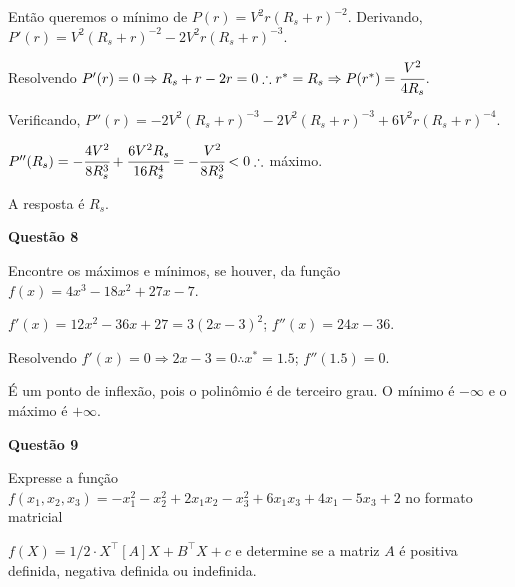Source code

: \documentclass{rbfin}
\begin{document}
Então queremos o mínimo de $P(r) = V^2r(R_s + r)^{-2}$. Derivando, $P'(r) = V^2(R_s + r)^{-2} - 2V^2r(R_s + r)^{-3}$.

Resolvendo $P'(r) = 0 \Rightarrow R_s + r - 2r = 0 \therefore r^* = R_s \Rightarrow P(r^*) = \cfrac{V^2}{4R_s}$.

Verificando, $P''(r) = -2V^2(R_s + r)^{-3} - 2V^2(R_s + r)^{-3} + 6V^2r(R_s + r)^{-4}$.

$P''(R_s) = -\cfrac{4V^2}{8R_s^3} + \cfrac{6V^2R_s}{16 R_s^4} = -\cfrac{V^2}{8R_s^3} < 0 \therefore$ máximo.

A resposta é $R_s$.

\singlespacing

\vspace{6mm}

\large

\textbf{Questão 8}

\normalsize

\vspace{6mm}

\doublespacing

Encontre os máximos e mínimos, se houver, da função $f(x) = 4x^3 -18x^2 + 27x -7$.

$f'(x) = 12x^2 - 36x + 27 = 3 (2 x - 3)^2$; $f''(x) = 24x - 36$.

Resolvendo $f'(x) = 0 \Rightarrow 2x - 3 = 0 \therefore x^* = 1.5$; $f''(1.5) = 0$.

É um ponto de inflexão, pois o polinômio é de terceiro grau. O mínimo é $- \infty$ e o máximo é $+ \infty$.

\singlespacing

\vspace{6mm}

\large

\textbf{Questão 9}

\normalsize

\vspace{6mm}

Expresse a função $f(x_1, x_2, x_3) = -x_1^2-x_2^2 + 2x_1x_2 - x_3^2 + 6x_1x_3 + 4x_1 -5x_3 + 2$
no formato matricial 

$f(X) = 1/2\cdot X^\top [A]X + B^\top X + c$ e determine se a matriz $A$ é positiva
definida, negativa definida ou indefinida.
\end{document}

DESCRIPTION OF THE TASK - From the first record to the last, restate everything exactly but omit the pictures.

RESPONSE FOR THIS EXERCISE -
Source code

: \documentclass{rbfin}
\begin{document}
Então queremos o mínimo de $P(r) = V^2r(R_s + r)^{-2}$. Derivando, $P'(r) = V^2(R_s + r)^{-2} - 2V^2r(R_s + r)^{-3}$.

Resolvendo $P'(r) = 0 \Rightarrow R_s + r - 2r = 0 \therefore r^* = R_s \Rightarrow P(r^*) = \cfrac{V^2}{4R_s}$.

Verificando, $P''(r) = -2V^2(R_s + r)^{-3} - 2V^2(R_s + r)^{-3} + 6V^2r(R_s + r)^{-4}$.

$P''(R_s) = -\cfrac{4V^2}{8R_s^3} + \cfrac{6V^2R_s}{16 R_s^4} = -\cfrac{V^2}{8R_s^3} < 0 \therefore$ máximo.

A resposta é $R_s$.

\singlespacing

\vspace{6mm}

\large

\textbf{Questão 8}

\normalsize

\vspace{6mm}

\doublespacing

Encontre os máximos e mínimos, se houver, da função $f(x) = 4x^3 -18x^2 + 27x -7$.

$f'(x) = 12x^2 - 36x + 27 = 3 (2 x - 3)^2$; $f''(x) = 24x - 36$.

Resolvendo $f'(x) = 0 \Rightarrow 2x - 3 = 0 \therefore x^* = 1.5$; $f''(1.5) = 0$.

É um ponto de inflexão, pois o polinômio é de terceiro grau. O mínimo é $- \infty$ e o máximo é $+ \infty$.

\singlespacing

\vspace{6mm}

\large

\textbf{Questão 9}

\normalsize

\vspace{6mm}

Expresse a função $f(x_1, x_2, x_3) = -x_1^2-x_2^2 + 2x_1x_2 - x_3^2 + 6x_1x_3 + 4x_1 -5x_3 + 2$
no formato matricial 

$f(X) = 1/2\cdot X^\top [A]X + B^\top X + c$ e determine se a matriz $A$ é positiva
definida, negativa definida ou indefinida.
\end{document}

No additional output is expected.